▶ EXERCISE OBJECTIVE: Find how many lines of the records hold the string "into" and reply with only that total.

Records contained in a dataset:
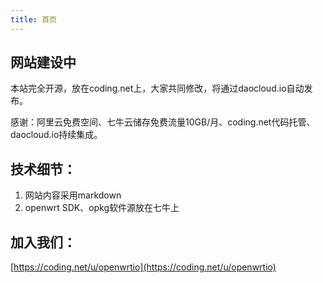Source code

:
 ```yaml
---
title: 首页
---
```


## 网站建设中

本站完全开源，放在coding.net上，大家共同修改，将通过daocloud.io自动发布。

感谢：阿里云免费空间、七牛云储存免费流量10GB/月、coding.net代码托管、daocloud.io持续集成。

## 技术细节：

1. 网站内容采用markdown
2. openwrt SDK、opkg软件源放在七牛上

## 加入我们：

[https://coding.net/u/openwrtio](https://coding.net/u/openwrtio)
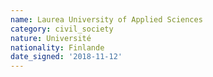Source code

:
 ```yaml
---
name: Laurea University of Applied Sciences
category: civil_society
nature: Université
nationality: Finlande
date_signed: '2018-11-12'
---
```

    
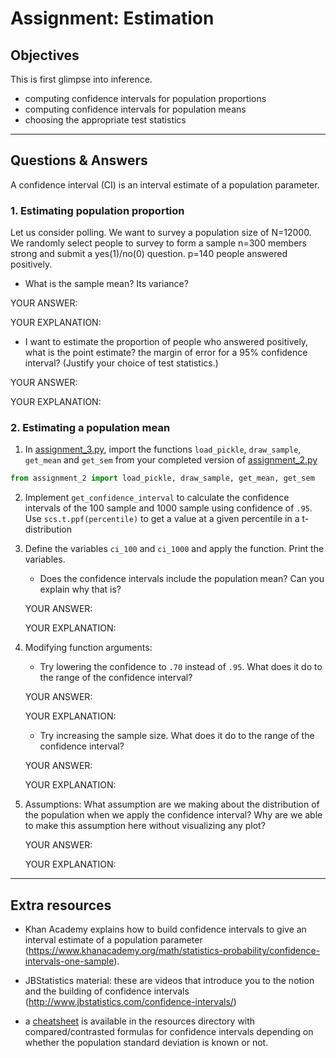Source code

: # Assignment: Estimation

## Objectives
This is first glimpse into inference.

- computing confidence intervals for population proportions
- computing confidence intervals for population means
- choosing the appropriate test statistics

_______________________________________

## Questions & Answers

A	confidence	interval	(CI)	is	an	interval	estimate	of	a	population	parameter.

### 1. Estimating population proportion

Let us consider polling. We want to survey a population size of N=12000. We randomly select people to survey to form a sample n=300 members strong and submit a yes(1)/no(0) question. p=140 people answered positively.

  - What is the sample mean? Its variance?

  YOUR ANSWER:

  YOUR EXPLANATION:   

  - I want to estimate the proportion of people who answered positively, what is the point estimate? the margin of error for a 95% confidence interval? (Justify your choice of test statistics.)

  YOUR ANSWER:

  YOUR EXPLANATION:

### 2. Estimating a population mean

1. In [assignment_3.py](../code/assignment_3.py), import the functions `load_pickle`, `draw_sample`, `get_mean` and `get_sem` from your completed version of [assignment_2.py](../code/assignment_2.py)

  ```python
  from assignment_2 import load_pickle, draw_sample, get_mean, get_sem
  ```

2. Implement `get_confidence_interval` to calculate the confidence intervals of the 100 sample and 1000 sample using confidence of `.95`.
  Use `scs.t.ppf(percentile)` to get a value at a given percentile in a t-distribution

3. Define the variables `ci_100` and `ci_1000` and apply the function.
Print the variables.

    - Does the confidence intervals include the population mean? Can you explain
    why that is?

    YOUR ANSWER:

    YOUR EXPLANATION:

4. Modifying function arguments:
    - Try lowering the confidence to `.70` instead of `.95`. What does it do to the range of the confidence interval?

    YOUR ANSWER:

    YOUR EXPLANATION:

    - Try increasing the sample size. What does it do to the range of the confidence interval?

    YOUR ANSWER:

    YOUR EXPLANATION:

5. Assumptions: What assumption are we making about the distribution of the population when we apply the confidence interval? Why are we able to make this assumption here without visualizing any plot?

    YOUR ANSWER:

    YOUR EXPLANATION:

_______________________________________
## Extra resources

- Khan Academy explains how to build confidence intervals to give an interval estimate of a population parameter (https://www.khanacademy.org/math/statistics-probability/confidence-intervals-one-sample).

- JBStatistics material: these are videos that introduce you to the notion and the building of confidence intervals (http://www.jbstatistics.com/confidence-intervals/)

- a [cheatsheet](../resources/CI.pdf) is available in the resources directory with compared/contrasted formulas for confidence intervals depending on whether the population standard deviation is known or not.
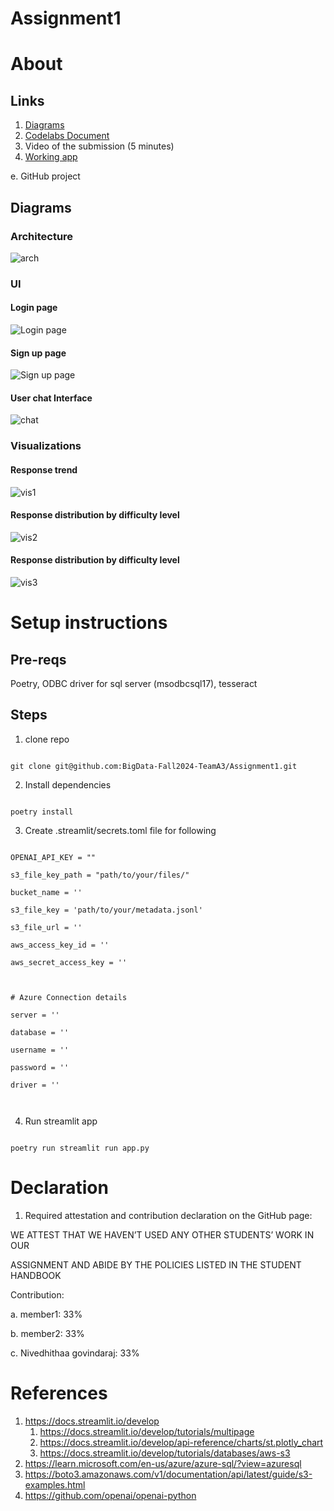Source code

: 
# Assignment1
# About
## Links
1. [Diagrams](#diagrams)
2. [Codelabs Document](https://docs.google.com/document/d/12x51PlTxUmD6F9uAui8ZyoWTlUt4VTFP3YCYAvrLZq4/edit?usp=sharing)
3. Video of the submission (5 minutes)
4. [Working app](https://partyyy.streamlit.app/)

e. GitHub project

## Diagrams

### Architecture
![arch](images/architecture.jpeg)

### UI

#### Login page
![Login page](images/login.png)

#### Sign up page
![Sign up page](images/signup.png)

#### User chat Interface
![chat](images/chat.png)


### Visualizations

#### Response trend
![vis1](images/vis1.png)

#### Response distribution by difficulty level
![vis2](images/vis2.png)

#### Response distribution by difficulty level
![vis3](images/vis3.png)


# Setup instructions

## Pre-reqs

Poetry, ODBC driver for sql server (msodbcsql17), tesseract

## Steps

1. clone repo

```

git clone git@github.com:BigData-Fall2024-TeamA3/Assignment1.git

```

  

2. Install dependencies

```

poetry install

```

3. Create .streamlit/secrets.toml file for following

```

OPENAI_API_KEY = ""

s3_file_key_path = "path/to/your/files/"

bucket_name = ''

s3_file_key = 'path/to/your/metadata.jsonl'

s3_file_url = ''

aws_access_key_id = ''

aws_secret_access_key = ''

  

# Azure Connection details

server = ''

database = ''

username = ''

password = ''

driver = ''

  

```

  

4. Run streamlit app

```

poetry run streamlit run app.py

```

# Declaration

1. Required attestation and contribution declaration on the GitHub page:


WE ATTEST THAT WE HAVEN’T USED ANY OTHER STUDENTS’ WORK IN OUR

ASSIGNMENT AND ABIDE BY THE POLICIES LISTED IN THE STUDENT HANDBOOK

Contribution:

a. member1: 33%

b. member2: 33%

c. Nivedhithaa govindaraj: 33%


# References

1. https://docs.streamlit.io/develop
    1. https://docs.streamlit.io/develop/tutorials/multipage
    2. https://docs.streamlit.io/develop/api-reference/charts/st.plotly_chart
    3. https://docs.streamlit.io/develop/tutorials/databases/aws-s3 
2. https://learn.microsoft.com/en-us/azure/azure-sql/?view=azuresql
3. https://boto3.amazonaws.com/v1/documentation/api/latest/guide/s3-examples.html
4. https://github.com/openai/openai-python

---

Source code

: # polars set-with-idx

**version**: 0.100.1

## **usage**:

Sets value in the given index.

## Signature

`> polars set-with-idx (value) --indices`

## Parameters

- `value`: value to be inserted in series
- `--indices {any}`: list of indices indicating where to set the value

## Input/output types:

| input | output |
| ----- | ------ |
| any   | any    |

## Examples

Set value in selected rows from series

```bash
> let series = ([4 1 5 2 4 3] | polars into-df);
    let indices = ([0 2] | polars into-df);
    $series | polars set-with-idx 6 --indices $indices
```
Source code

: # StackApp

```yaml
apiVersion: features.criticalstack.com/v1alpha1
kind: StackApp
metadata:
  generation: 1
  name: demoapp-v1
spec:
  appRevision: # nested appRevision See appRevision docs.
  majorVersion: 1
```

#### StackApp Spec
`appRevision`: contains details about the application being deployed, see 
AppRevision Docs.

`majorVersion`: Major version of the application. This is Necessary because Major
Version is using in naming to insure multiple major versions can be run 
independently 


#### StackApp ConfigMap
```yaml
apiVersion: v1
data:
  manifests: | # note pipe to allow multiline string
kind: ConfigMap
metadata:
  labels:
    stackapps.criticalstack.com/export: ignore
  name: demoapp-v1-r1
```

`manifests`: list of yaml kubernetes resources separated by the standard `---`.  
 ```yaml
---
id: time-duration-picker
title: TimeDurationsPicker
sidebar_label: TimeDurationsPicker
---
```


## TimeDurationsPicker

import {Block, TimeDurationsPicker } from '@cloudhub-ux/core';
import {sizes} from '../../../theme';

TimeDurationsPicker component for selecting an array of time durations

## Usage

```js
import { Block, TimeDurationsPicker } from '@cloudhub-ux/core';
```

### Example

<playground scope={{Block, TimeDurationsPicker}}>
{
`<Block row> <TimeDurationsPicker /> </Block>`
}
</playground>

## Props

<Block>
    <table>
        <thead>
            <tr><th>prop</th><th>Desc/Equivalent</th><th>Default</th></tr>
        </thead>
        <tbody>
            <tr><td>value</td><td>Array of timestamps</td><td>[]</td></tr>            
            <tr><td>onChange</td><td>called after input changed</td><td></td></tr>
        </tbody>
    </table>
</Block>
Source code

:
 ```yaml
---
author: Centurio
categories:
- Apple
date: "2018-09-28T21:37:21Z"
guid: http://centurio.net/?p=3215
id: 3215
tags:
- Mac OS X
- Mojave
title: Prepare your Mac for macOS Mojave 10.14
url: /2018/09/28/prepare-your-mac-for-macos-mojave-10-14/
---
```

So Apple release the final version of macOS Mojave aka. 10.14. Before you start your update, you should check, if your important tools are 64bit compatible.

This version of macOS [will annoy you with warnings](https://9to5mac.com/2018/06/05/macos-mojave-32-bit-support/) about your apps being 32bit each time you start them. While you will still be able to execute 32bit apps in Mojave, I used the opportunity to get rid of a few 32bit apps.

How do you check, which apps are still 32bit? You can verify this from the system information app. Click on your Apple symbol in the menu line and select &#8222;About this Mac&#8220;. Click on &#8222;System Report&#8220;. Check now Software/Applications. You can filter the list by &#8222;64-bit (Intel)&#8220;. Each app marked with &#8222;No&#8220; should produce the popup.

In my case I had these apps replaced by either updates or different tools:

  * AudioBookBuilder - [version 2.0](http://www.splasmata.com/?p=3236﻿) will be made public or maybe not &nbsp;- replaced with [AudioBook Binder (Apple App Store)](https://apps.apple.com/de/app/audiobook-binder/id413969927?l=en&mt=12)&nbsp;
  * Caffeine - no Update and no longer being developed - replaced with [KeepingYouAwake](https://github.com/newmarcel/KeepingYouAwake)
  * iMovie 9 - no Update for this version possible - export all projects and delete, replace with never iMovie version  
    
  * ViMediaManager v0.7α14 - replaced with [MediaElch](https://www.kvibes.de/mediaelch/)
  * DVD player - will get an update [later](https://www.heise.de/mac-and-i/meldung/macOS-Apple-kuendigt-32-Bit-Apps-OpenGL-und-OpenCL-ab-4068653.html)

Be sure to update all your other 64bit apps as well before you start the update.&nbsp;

▶ ANSWER SPACE: 3